Bringing awareness to hepatitis C

Posted at: 07/25/2013 4:13 PM
Updated at: 07/25/2013 5:50 PM
By: Joangel Concepcion

It's an issue you may not be aware of and medical experts are saying it affects more people than you think.

Hepatitis C is a liver disease that stems from contracting the virus. The Centers for Disease Control says the virus can range from a mild to a serious, lifelong illness. It's usually spread from blood from person to person. Currently, most people become infected with the virus by sharing needles or other equipment to inject drugs. Before the 1990's, it was commonly spread through blood transfusions and organ transplants. The impact in our area is enough to make local organizations and lawmakers act.

Local organizations teamed up with Senator Ted O'Brien to declare Thursday the very first annual African American Hepatitis C Action Day. But if you're not African American, it doesn't mean you're out of the clear. What's scary is, like HIV, a person with hepatitis C can look completely healthy and not even know they have the virus.
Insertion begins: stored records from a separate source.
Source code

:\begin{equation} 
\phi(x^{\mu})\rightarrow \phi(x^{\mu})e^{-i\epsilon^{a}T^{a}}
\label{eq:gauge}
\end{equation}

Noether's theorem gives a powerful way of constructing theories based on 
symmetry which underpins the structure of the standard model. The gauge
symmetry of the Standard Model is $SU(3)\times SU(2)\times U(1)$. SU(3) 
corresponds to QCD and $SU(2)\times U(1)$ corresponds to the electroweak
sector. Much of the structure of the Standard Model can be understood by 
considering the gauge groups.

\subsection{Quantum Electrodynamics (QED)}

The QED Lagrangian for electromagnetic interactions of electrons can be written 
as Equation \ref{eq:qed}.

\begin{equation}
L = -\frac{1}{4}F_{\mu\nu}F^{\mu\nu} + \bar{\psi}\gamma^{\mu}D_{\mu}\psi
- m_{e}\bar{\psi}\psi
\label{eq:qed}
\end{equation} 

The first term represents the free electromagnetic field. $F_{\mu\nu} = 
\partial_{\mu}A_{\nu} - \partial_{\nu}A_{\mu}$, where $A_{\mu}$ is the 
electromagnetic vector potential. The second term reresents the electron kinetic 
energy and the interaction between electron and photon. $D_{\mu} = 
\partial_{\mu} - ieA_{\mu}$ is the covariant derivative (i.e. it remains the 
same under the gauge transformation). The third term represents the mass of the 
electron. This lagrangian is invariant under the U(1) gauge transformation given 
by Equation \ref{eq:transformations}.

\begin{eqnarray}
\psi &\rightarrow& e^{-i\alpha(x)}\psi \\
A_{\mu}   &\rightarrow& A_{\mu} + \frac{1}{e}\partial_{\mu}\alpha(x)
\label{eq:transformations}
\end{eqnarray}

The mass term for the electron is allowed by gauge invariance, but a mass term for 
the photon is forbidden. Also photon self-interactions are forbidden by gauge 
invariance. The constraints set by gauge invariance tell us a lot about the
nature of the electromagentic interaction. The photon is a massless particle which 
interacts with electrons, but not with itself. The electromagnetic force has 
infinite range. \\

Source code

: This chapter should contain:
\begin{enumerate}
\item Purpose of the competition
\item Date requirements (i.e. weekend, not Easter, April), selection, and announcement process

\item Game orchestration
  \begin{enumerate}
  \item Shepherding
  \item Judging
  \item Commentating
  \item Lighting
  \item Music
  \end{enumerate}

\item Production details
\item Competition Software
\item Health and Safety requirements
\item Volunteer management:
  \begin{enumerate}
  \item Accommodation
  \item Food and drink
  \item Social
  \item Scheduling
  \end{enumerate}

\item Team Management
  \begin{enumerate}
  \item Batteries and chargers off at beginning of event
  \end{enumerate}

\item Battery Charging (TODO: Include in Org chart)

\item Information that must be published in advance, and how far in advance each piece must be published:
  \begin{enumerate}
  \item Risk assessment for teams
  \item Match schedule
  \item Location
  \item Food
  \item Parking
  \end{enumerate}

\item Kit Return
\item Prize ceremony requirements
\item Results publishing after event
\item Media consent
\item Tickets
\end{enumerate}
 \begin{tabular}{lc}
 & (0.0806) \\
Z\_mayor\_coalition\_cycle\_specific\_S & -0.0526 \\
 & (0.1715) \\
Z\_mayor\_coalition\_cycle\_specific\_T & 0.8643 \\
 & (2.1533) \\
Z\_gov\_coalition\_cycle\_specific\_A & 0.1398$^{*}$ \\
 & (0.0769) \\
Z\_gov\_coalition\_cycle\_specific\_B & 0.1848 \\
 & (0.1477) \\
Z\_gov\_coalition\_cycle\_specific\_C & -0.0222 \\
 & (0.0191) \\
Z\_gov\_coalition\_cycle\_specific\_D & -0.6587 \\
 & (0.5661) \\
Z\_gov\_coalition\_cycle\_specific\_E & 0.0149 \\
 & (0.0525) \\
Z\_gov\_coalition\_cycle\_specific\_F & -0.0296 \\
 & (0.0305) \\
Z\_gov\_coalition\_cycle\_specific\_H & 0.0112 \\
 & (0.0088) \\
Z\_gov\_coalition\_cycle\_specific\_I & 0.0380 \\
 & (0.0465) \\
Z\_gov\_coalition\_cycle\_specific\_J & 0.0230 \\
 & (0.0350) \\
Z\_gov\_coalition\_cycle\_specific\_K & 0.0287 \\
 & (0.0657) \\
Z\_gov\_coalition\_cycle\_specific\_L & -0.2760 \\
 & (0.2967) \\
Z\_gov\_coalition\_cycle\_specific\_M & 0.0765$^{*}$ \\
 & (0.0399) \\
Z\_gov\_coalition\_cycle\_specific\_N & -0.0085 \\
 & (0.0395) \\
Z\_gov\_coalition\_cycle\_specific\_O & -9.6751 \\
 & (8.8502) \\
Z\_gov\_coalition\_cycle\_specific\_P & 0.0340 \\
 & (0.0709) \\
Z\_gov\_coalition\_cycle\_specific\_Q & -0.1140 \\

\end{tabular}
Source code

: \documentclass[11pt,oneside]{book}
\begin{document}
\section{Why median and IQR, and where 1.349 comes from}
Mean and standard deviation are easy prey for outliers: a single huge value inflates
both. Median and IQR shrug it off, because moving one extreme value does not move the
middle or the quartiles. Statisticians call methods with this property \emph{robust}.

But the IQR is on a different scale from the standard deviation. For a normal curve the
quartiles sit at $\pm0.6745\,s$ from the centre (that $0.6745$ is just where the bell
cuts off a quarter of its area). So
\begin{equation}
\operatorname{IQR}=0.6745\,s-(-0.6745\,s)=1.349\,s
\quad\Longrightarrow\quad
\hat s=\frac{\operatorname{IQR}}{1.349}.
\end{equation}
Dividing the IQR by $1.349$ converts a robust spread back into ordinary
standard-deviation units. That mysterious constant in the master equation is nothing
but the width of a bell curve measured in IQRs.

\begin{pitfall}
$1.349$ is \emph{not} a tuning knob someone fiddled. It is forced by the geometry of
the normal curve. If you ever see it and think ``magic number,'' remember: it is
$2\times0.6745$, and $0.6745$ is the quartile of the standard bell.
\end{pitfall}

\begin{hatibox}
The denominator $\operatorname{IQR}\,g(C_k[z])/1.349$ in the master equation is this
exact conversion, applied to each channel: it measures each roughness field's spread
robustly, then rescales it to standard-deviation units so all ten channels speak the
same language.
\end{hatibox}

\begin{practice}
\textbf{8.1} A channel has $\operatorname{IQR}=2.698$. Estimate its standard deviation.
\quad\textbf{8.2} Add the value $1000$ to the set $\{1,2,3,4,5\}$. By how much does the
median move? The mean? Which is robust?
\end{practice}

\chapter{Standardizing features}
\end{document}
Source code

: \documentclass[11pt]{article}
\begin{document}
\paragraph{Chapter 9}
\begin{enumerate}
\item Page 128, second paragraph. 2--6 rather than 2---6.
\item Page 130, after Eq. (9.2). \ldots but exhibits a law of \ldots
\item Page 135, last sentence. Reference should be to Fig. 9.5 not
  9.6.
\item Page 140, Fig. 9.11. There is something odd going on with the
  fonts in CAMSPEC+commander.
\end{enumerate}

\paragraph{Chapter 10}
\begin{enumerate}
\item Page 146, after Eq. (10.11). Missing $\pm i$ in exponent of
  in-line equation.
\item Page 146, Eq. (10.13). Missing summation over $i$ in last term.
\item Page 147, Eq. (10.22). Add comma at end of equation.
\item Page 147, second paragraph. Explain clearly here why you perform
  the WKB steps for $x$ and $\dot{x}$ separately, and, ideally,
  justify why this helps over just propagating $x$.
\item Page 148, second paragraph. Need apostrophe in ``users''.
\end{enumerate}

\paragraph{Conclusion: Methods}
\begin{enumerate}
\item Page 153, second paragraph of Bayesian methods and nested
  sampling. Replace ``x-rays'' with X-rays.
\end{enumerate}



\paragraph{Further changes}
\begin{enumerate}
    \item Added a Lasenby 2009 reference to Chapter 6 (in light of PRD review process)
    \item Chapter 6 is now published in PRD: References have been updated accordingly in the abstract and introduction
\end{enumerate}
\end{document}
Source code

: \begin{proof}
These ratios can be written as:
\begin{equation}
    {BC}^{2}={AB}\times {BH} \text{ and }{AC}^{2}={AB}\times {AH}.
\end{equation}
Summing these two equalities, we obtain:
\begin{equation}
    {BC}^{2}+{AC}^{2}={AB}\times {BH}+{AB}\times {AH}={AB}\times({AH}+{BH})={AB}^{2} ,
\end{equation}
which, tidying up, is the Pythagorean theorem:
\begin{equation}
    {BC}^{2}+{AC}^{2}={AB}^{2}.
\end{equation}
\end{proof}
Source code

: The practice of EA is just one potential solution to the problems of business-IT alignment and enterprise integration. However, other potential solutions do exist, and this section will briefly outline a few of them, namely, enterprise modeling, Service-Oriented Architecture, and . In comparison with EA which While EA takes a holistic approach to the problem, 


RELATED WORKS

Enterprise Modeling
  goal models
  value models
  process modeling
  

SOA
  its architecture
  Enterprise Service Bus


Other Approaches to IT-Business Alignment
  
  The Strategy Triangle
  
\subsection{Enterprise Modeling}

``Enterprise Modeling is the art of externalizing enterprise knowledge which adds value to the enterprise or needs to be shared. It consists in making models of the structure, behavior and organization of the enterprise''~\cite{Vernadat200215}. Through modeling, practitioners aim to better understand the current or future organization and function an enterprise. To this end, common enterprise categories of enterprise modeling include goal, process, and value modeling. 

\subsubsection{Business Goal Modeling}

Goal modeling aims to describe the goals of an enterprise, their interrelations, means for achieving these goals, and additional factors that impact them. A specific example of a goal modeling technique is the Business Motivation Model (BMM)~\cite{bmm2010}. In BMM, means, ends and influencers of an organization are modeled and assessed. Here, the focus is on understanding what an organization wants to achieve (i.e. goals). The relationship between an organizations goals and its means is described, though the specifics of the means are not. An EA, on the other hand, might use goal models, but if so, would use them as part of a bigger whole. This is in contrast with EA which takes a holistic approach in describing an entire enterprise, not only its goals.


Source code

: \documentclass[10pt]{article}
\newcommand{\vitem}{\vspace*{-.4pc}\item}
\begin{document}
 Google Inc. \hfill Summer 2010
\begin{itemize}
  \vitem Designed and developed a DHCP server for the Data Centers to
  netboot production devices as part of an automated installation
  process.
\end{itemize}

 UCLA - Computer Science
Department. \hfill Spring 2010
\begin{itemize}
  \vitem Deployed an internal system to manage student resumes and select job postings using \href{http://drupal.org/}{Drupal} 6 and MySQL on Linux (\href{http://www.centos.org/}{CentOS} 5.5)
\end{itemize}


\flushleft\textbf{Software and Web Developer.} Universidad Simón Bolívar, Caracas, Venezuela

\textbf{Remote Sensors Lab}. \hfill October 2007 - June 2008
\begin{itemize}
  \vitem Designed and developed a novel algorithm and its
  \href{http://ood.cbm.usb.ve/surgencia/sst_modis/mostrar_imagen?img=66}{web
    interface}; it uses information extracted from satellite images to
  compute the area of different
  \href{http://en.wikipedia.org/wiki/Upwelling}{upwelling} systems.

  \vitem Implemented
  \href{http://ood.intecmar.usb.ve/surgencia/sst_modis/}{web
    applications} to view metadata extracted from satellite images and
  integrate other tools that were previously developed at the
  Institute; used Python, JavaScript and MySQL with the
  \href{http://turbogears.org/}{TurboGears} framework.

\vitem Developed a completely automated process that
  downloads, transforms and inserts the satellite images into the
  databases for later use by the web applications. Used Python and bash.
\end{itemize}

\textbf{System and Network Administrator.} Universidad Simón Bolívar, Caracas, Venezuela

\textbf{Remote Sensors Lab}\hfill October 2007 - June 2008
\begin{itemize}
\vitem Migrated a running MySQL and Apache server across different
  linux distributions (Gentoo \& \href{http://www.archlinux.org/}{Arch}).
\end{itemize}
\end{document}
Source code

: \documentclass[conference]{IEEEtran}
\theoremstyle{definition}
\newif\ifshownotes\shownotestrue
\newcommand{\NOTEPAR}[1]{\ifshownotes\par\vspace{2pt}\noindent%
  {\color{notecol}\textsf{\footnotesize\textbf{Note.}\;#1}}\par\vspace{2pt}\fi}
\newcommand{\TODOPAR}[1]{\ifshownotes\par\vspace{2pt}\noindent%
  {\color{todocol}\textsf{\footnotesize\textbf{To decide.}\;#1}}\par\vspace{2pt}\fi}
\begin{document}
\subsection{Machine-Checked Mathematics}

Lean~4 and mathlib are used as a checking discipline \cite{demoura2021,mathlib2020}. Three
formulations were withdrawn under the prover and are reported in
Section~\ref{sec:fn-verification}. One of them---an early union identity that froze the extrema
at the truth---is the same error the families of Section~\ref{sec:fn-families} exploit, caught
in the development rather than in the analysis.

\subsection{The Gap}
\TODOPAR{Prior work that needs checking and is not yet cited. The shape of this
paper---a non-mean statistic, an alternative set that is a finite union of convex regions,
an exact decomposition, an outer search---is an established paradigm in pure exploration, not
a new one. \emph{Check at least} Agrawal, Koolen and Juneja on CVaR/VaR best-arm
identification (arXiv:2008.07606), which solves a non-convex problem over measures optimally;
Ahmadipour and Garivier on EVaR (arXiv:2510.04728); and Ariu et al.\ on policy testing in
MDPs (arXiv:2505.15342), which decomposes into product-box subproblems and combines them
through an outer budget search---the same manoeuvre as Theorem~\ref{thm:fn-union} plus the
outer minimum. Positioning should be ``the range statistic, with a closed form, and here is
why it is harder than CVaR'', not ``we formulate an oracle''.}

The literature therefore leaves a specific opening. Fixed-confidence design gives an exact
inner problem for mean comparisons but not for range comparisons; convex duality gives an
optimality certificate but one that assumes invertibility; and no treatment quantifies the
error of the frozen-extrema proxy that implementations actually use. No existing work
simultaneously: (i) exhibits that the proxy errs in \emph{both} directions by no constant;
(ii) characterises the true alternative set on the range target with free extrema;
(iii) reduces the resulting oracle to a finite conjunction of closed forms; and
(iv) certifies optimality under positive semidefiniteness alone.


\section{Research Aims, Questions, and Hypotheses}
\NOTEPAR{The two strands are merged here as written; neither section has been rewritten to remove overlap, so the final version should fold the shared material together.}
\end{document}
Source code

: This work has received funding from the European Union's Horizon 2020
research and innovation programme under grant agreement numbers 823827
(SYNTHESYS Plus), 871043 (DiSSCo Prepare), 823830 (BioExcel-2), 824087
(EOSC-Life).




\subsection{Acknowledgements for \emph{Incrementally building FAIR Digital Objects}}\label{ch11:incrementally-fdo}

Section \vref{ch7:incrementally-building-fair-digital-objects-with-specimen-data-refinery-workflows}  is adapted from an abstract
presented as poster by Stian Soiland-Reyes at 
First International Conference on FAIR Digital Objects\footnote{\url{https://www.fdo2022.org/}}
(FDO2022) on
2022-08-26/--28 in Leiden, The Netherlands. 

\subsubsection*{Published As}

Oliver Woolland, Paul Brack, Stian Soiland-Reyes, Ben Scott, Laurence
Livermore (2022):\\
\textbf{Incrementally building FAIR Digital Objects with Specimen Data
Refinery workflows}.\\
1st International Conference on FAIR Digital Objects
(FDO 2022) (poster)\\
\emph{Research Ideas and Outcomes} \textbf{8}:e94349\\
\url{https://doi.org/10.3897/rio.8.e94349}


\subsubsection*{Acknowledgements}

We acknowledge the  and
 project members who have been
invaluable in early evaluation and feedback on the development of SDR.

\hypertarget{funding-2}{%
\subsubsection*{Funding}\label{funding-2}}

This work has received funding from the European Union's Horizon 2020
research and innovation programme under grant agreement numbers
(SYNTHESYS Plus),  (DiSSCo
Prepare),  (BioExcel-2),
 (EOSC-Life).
That's why experts say everyone should get tested.

Democratic Senator Ted O'Brien, 55th Senate District, said, “People must absolutely know how serious this health risk is, particularly in the African-American community where it is most common.”

Senator Ted O'Brien is talking about hepatitis C, a serious virus that affects many in our area.

Senator O'Brien said, “Every year, we have about 300 to 400 cases , active cases of people who have chronic viral hepatitis.”

Those who are also at risk are HIV patients, drug users and anyone born between 1945-1965.

Angerame said, “That is one of the age groups that we want to get tested because we didn't know how to protect ourselves back in the baby boomer days. A lot of people were exposed and they don't know that they have it.”

News10NBC caught up with nurse Marty Angerame, who is involved with a local hepatitis C program.

Angerame said, “Now we're doing the test and the test is testing for an antibody, which is a chemical that your body creates to fight off the germ.”

The test is easy. All it takes is the prick of a finger and 20 minutes of your time. The good news is there is help.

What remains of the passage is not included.